▸ **Problem description**
Give a count of the lines below that have the string "label" in them, with no other words.

▸ **Provided information**
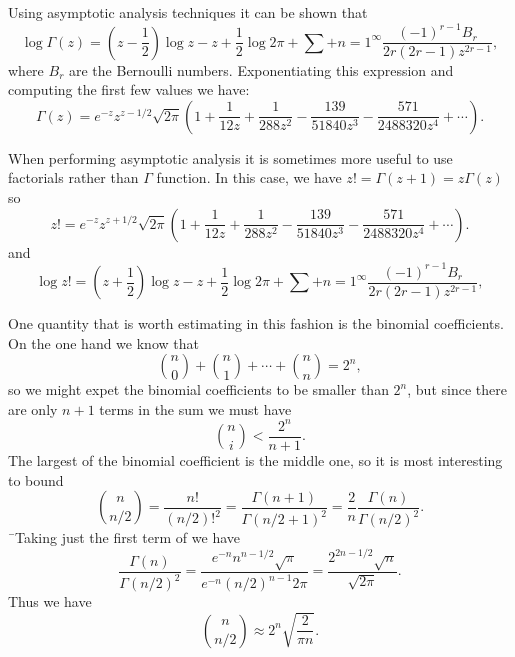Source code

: Using asymptotic analysis techniques it can be shown that
\begin{equation} \label{LogGammaStirling:Eq}
\log \Gamma(z) =
\left(z - \frac{1}{2}\right) \log z - z + \frac{1}{2}\log 2\pi
+ \sum+{n=1}^{\infty} \frac{(-1)^{r-1} B_r}{2r(2r-1) z^{2r-1}},
\end{equation}
where $B_r$ are the Bernoulli numbers.  Exponentiating this expression
and computing the first few values we have:
\begin{equation} \label{GammaStirling:Eq}
\Gamma(z) =
e^{-z} z^{z-1/2} \sqrt{2\pi} \left(1 + \frac{1}{12 z} + \frac{1}{288
z^2}
- \frac{139}{51840 z^3} - \frac{571}{2488320 z^4} + \cdots \right).
\end{equation}

When performing asymptotic analysis it is sometimes more useful to use
factorials rather than $\Gamma$ function.  In this case, we have $z! =
\Gamma(z+1) = z \Gamma(z)$ so
\begin{equation} \label{FactStirling:Eq}
z!
   = e^{-z} z^{z+1/2} \sqrt{2\pi} \left(1 + \frac{1}{12 z} + \frac{1}{288
z^2}
- \frac{139}{51840 z^3} - \frac{571}{2488320 z^4} + \cdots \right).
\end{equation}
and 
\begin{equation} \label{logFactStirling:Eq}
\log z! =
\left(z + \frac{1}{2}\right) \log z - z + \frac{1}{2}\log 2\pi
+ \sum+{n=1}^{\infty} \frac{(-1)^{r-1} B_r}{2r(2r-1) z^{2r-1}},
\end{equation}

\medskip
One quantity that is worth estimating in this fashion is the binomial
coefficients.  On the one hand we know that 
\[
{n \choose 0} + {n \choose 1} + \cdots + {n \choose n} = 2^n,
\]
so we might expet the binomial coefficients to be smaller than $2^n$,
but since there are only $n+1$ terms in the sum we must have
\[
{n \choose i} < \frac{2^n}{n+1}.
\]
The largest of the binomial coefficient is the middle one, so it is
most interesting to bound 
\[
{n \choose n/2} = \frac{n!}{(n/2)!^2} =
\frac{\Gamma(n+1)}{\Gamma(n/2+1)^2} = \frac{2}{n}
\frac{\Gamma(n)}{\Gamma(n/2)^2}.
\]
¯Taking just the first term of  we have
\[
\frac{\Gamma(n)}{\Gamma(n/2)^2} = 
\frac{e^{-n} n^{n-1/2} \sqrt{\pi}}{e^{-n} (n/2)^{n-1} 2\pi} =
\frac{2^{2n-1/2} \sqrt{n}}{\sqrt{2\pi}}.
\]
Thus we have
\begin{equation} \label{BinomialStirling:Eq}
{n \choose n/2} \approx 2^n \sqrt{\frac{2}{\pi n}}.
\end{equation}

▸ **Result of the exercise**
5